Until the mid-1970s, men and women were affected in equal proportions. More recently, there has been a significant female predominance among young adults with sinus thrombosis (70 to 80 percent of cases are in women of childbearing age) but not among children or elderly persons.[9] This might be caused by the increased use of OAC, in particular third-generation contraceptives that contain gestodene or desogestrel.[8]

References

6. Martinelli I, Sacchi E, Landi G, Taioli E, Duca F, Mannucci PM. High risk of cerebral-vein thrombosis in carriers of a prothrombin-gene mutation and in users of oral contraceptives.
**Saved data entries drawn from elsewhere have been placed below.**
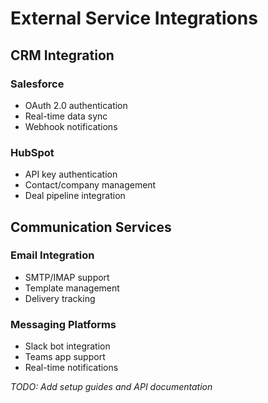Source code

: ﻿# External Service Integrations

## CRM Integration

### Salesforce
- OAuth 2.0 authentication
- Real-time data sync
- Webhook notifications

### HubSpot
- API key authentication
- Contact/company management
- Deal pipeline integration

## Communication Services

### Email Integration
- SMTP/IMAP support
- Template management
- Delivery tracking

### Messaging Platforms
- Slack bot integration
- Teams app support
- Real-time notifications

*TODO: Add setup guides and API documentation*
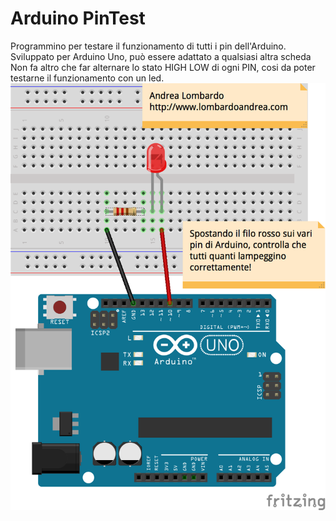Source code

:# Arduino PinTest
Programmino per testare il funzionamento di tutti i pin dell'Arduino.
<br/>Sviluppato per Arduino Uno, può essere adattato a qualsiasi altra scheda
<br/>Non fa altro che far alternare lo stato HIGH LOW di ogni PIN, cosi da poter testarne il funzionamento con un led.
<br/>
![](https://raw.githubusercontent.com/AndreaLombardo/Arduino-PinTest/master/img/Arduino%20Pin%20Test_bb.png)
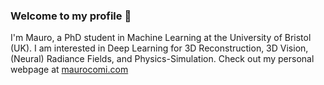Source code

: ### Welcome to my profile 👋

I'm Mauro, a PhD student in Machine Learning at the University of Bristol (UK). I am interested in Deep Learning for 3D Reconstruction, 3D Vision, (Neural) Radiance Fields, and Physics-Simulation. Check out my personal webpage at [maurocomi.com](https://maurocomi.com/)
<!--
**maurock/maurock** is a ✨ _special_ ✨ repository because its `README.md` (this file) appears on your GitHub profile.

Here are some ideas to get you started:

- 🔭 I’m currently working on ...
- 🌱 I’m currently learning ...
- 👯 I’m looking to collaborate on ...
- 🤔 I’m looking for help with ...
- 💬 Ask me about ...
- 📫 How to reach me: ...
- 😄 Pronouns: ...
- ⚡ Fun fact: ...
-->
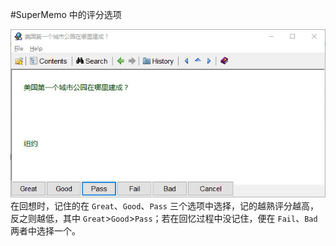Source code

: #SuperMemo 中的评分选项

![Grade](../img/grade.jpg)
在回想时，记住的在 `Great`、`Good`、`Pass` 三个选项中选择，记的越熟评分越高，反之则越低，其中 `Great`>`Good`>`Pass`；若在回忆过程中没记住，便在 `Fail`、`Bad` 两者中选择一个。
N Engl J Med 1998;338:1793- 1797

7. de Bruijn SF, Stam J, Koopman MM, Vandenbroucke JP. Case-control study of risk of cerebral sinus thrombosis in oral contraceptive users and in carriers of hereditary prothrombotic conditions. BMJ 1998;316:589-592.

8. de Bruijn SF, Stam J, Vandenbroucke JP. Increased risk of cerebral venous sinus thrombosis with third-generation oral contraceptives. Lancet 1998;351:1404-1404.

9. Stam J. Thrombosis of the cerebral veins and sinuses. N Engl J Med. 2005 28;352:1791-8.

Disclosure: The authors report no conflicts of interest.